Extending TRIOSlib

TRIOSlib supports user created Feature Extractors and Classifiers. Although many methods are available in the trios.contrib package, user created methods can be located anywhere as long as they are importable. To support saving and loading in different machines it is recommended to wrap custom methods in redistributable python packages.

Creating new feature extractors

To create a new feature extractor one need to subclass the trios.feature_extractor.FeatureExtractor class and override the following methods:

class NewFeatureExtractor(FeatureExtractor):
    def __init__(self, win): 
    # initialize new method with the desired numpy data type!
    super(self, NewFeatureExtractor).__init__(win, dtype=np.float)

    def __len__(self):
    pass # this method returns the number of features extracted.

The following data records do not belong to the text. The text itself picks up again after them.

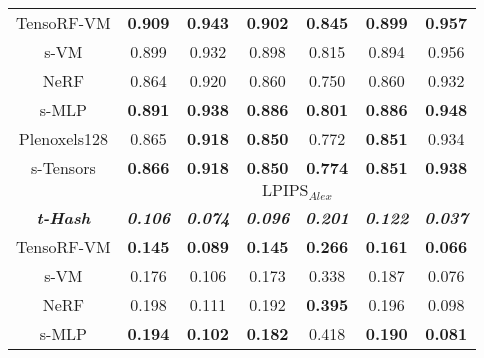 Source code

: \documentclass[letterpaper]{article} \usepackage{aaai23}  \usepackage{times}  \usepackage{helvet}  \usepackage{courier}  \usepackage[hyphens]{url}  \usepackage{graphicx} \urlstyle{rm} \def\UrlFont{\rm}  \usepackage{natbib}  \usepackage{caption} \frenchspacing  \setlength{\pdfpagewidth}{8.5in}  \setlength{\pdfpageheight}{11in}  \usepackage{multirow}
\begin{document}
\begin{table*}[t]
{\begin{tabular}{c|cccccc}
TensoRF-VM               & \textbf{0.909}          & \textbf{0.943}          & \textbf{0.902}          & \textbf{0.845}          & \textbf{0.899}          & \textbf{0.957}          \\
s-VM                     & 0.899                   & 0.932                   & 0.898                   & 0.815                   & 0.894                   & 0.956                   \\
NeRF                     & 0.864                   & 0.920                   & 0.860                   & 0.750                   & 0.860                   & 0.932                   \\
s-MLP                    & \textbf{0.891}          & \textbf{0.938}          & \textbf{0.886}          & \textbf{0.801}          & \textbf{0.886}          & \textbf{0.948}          \\
Plenoxels128             & 0.865                   & \textbf{0.918}          & \textbf{0.850}          & 0.772                   & \textbf{0.851}          & 0.934                   \\
s-Tensors                & \textbf{0.866}          & \textbf{0.918}          & \textbf{0.850}          & \textbf{0.774}          & \textbf{0.851}          & \textbf{0.938}          \\ \hline
                         & \multicolumn{6}{c}{$\text{LPIPS}_{Alex}$}                                                                                                                            \\ \hline
\textit{\textbf{t-Hash}} & \textit{\textbf{0.106}} & \textit{\textbf{0.074}} & \textit{\textbf{0.096}} & \textit{\textbf{0.201}} & \textit{\textbf{0.122}} & \textit{\textbf{0.037}} \\
TensoRF-VM               & \textbf{0.145}          & \textbf{0.089}          & \textbf{0.145}          & \textbf{0.266}          & \textbf{0.161}          & \textbf{0.066}          \\
s-VM                     & 0.176                   & 0.106                   & 0.173                   & 0.338                   & 0.187                   & 0.076                   \\
NeRF                     & 0.198                   & 0.111                   & 0.192                   & \textbf{0.395}          & 0.196                   & 0.098                   \\
s-MLP                    & \textbf{0.194}          & \textbf{0.102}          & \textbf{0.182}          & 0.418                   & \textbf{0.190}          & \textbf{0.081}          \\

\end{tabular}}
\end{table*}
\end{document}
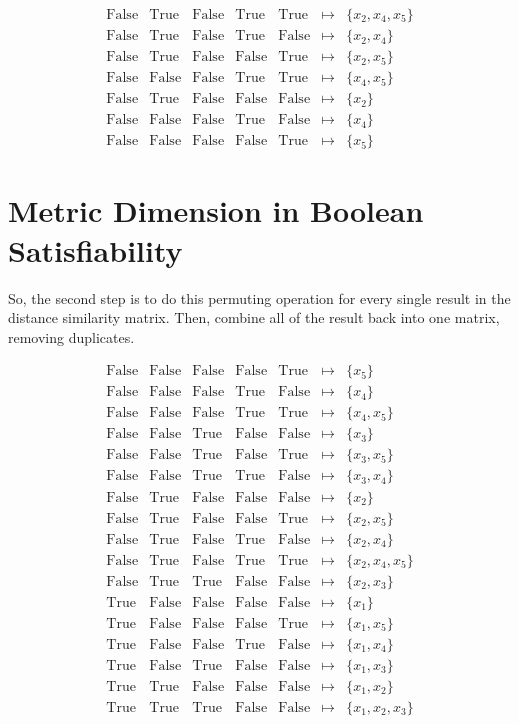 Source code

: \documentclass[12pt]{article}
\def\True{\mathrm{True}}
\def\False{\mathrm{False}}
\begin{document}
\[
\begin{array}{ccccccl}
	\False &  \True & \False &  \True &  \True & \mapsto & \{x_2, x_4, x_5\} \\
	\False &  \True & \False &  \True & \False & \mapsto & \{x_2, x_4\} \\
	\False &  \True & \False & \False &  \True & \mapsto & \{x_2, x_5\} \\
	\False & \False & \False &  \True &  \True & \mapsto & \{x_4, x_5\} \\
	\False &  \True & \False & \False & \False & \mapsto & \{x_2\} \\
	\False & \False & \False &  \True & \False & \mapsto & \{x_4\} \\
	\False & \False & \False & \False &  \True & \mapsto & \{x_5\}
\end{array}
\]

\newpage
\section*{Metric Dimension in Boolean Satisfiability}

So, the second step is to do this permuting operation for every single result in the distance similarity matrix. Then, combine all of the result back into one matrix, removing duplicates.

\[
\begin{array}{ccccccl}
	\False & \False & \False & \False &  \True & \mapsto & \{x_5\} \\
	\False & \False & \False &  \True & \False & \mapsto & \{x_4\} \\
	\False & \False & \False &  \True &  \True & \mapsto & \{x_4, x_5\} \\
	\False & \False &  \True & \False & \False & \mapsto & \{x_3\} \\
	\False & \False &  \True & \False &  \True & \mapsto & \{x_3, x_5\} \\
	\False & \False &  \True &  \True & \False & \mapsto & \{x_3, x_4\} \\
	\False &  \True & \False & \False & \False & \mapsto & \{x_2\} \\
	\False &  \True & \False & \False &  \True & \mapsto & \{x_2, x_5\} \\
	\False &  \True & \False &  \True & \False & \mapsto & \{x_2, x_4\} \\
	\False &  \True & \False &  \True &  \True & \mapsto & \{x_2, x_4, x_5\} \\
	\False &  \True &  \True & \False & \False & \mapsto & \{x_2, x_3\} \\
	 \True & \False & \False & \False & \False & \mapsto & \{x_1\} \\
	 \True & \False & \False & \False &  \True & \mapsto & \{x_1, x_5\} \\
	 \True & \False & \False &  \True & \False & \mapsto & \{x_1, x_4\} \\
	 \True & \False &  \True & \False & \False & \mapsto & \{x_1, x_3\} \\
	 \True &  \True & \False & \False & \False & \mapsto & \{x_1, x_2\} \\
	 \True &  \True &  \True & \False & \False & \mapsto & \{x_1, x_2, x_3\}
\end{array}
\]
\end{document}
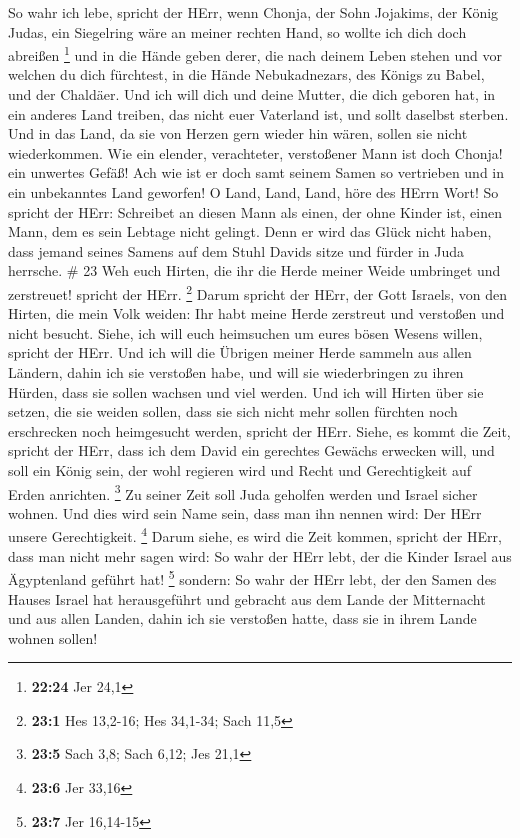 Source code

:  So wahr ich lebe, spricht der HErr, wenn Chonja, der Sohn
Jojakims, der König Judas, ein Siegelring wäre an meiner rechten Hand,
so wollte ich dich doch abreißen \footnote{\textbf{22:24} Jer 24,1}
 und in die Hände geben derer, die nach deinem Leben stehen
und vor welchen du dich fürchtest, in die Hände Nebukadnezars, des
Königs zu Babel, und der Chaldäer.  Und ich will dich und
deine Mutter, die dich geboren hat, in ein anderes Land treiben, das
nicht euer Vaterland ist, und sollt daselbst sterben.  Und
in das Land, da sie von Herzen gern wieder hin wären, sollen sie nicht
wiederkommen.  Wie ein elender, verachteter, verstoßener
Mann ist doch Chonja! ein unwertes Gefäß! Ach wie ist er doch samt
seinem Samen so vertrieben und in ein unbekanntes Land geworfen!
 O Land, Land, Land, höre des HErrn Wort!  So
spricht der HErr: Schreibet an diesen Mann als einen, der ohne Kinder
ist, einen Mann, dem es sein Lebtage nicht gelingt. Denn er wird das
Glück nicht haben, dass jemand seines Samens auf dem Stuhl Davids sitze
und fürder in Juda herrsche. \# 23  Weh euch Hirten, die ihr
die Herde meiner Weide umbringet und zerstreuet! spricht der HErr.
\footnote{\textbf{23:1} Hes 13,2-16; Hes 34,1-34; Sach 11,5}
 Darum spricht der HErr, der Gott Israels, von den Hirten,
die mein Volk weiden: Ihr habt meine Herde zerstreut und verstoßen und
nicht besucht. Siehe, ich will euch heimsuchen um eures bösen Wesens
willen, spricht der HErr.  Und ich will die Übrigen meiner
Herde sammeln aus allen Ländern, dahin ich sie verstoßen habe, und will
sie wiederbringen zu ihren Hürden, dass sie sollen wachsen und viel
werden.  Und ich will Hirten über sie setzen, die sie weiden
sollen, dass sie sich nicht mehr sollen fürchten noch erschrecken noch
heimgesucht werden, spricht der HErr.  Siehe, es kommt die
Zeit, spricht der HErr, dass ich dem David ein gerechtes Gewächs
erwecken will, und soll ein König sein, der wohl regieren wird und Recht
und Gerechtigkeit auf Erden anrichten. \footnote{\textbf{23:5} Sach 3,8;
  Sach 6,12; Jes 21,1}  Zu seiner Zeit soll Juda geholfen
werden und Israel sicher wohnen. Und dies wird sein Name sein, dass man
ihn nennen wird: Der HErr unsere Gerechtigkeit. \footnote{\textbf{23:6}
  Jer 33,16}  Darum siehe, es wird die Zeit kommen, spricht
der HErr, dass man nicht mehr sagen wird: So wahr der HErr lebt, der die
Kinder Israel aus Ägyptenland geführt hat! \footnote{\textbf{23:7} Jer
  16,14-15}  sondern: So wahr der HErr lebt, der den Samen
des Hauses Israel hat herausgeführt und gebracht aus dem Lande der
Mitternacht und aus allen Landen, dahin ich sie verstoßen hatte, dass
sie in ihrem Lande wohnen sollen!

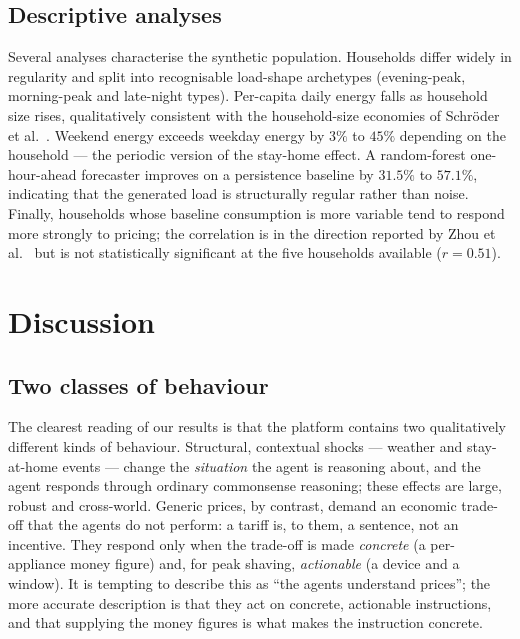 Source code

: \documentclass[11pt]{article}
\begin{document}
\subsection{Descriptive analyses}
Several analyses characterise the synthetic population. Households differ widely in regularity and split
into recognisable load-shape archetypes (evening-peak, morning-peak and late-night types). Per-capita
daily energy falls as household size rises, qualitatively consistent with the household-size economies of
Schr\"oder et al.\ \cite{schroder2013}. Weekend energy exceeds weekday energy by $3\%$ to $45\%$
depending on the household --- the periodic version of the stay-home effect. A random-forest one-hour-ahead
forecaster improves on a persistence baseline by $31.5\%$ to $57.1\%$, indicating that the generated load
is structurally regular rather than noise. Finally, households whose baseline consumption is more variable
tend to respond more strongly to pricing; the correlation is in the direction reported by Zhou et al.\
\cite{zhou2016} but is not statistically significant at the five households available ($r=0.51$).

\section{Discussion}
\label{sec:discussion}

\subsection{Two classes of behaviour}
The clearest reading of our results is that the platform contains two qualitatively different kinds of
behaviour. Structural, contextual shocks --- weather and stay-at-home events --- change the \emph{situation}
the agent is reasoning about, and the agent responds through ordinary commonsense reasoning; these effects
are large, robust and cross-world. Generic prices, by contrast, demand an economic trade-off that the
agents do not perform: a tariff is, to them, a sentence, not an incentive. They respond only when the
trade-off is made \emph{concrete} (a per-appliance money figure) and, for peak shaving, \emph{actionable}
(a device and a window). It is tempting to describe this as ``the agents understand prices''; the more
accurate description is that they act on concrete, actionable instructions, and that supplying the money
figures is what makes the instruction concrete.
\end{document}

    def extract(self, img, i, j, pat):
    pass # records the pattern at position img[i,j] in pat.

    def write_state(self, obj_dict):
    pass # returns a dict with fields to save to a file.

    def set_state(self, obj_dict):
    pass # uses obj_dict to deserialize the object.

See the code of RAWFeatureExtractor for a reference implementation.

Preprocessing using Scikit-learn

Many feature extractors can be seen as a pre-processing of the data. If we are already using SKClassifier to wrap scikit-learn models, we can leverage the available pre-processing in the sklearn.preprocessing package by using a sklearn.pipeline.Pipeline as the classifier. See the scikit-learn docs for more details.

Creating new classifiers

If the classifiers already in TRIOSlib do not fit your needs, you can implement new ones by subclassing trios.classifiers.base_classifier.Classifier. Aside from the constructor, it is only necessary to implement four methods.

class NewClassifier(trios.classifiers.base_classifier.Classifier):
    def train(self, dataset, kw):
        pass

    def partial_train(self, X, y, kw):
        "Executes one training iteration"
        pass

    def apply(self, fvector):
        "Applies to a single element"
        pass

    def apply_batch(self, fmatrix):
        '''
        Applies in batch to many elements stored as rows in a matrix. A naive
        version using a for and calling apply is already implemented by default
        '''
        pass

See trios.classifiers.SKClassifier. for a simple example of the usage of this API.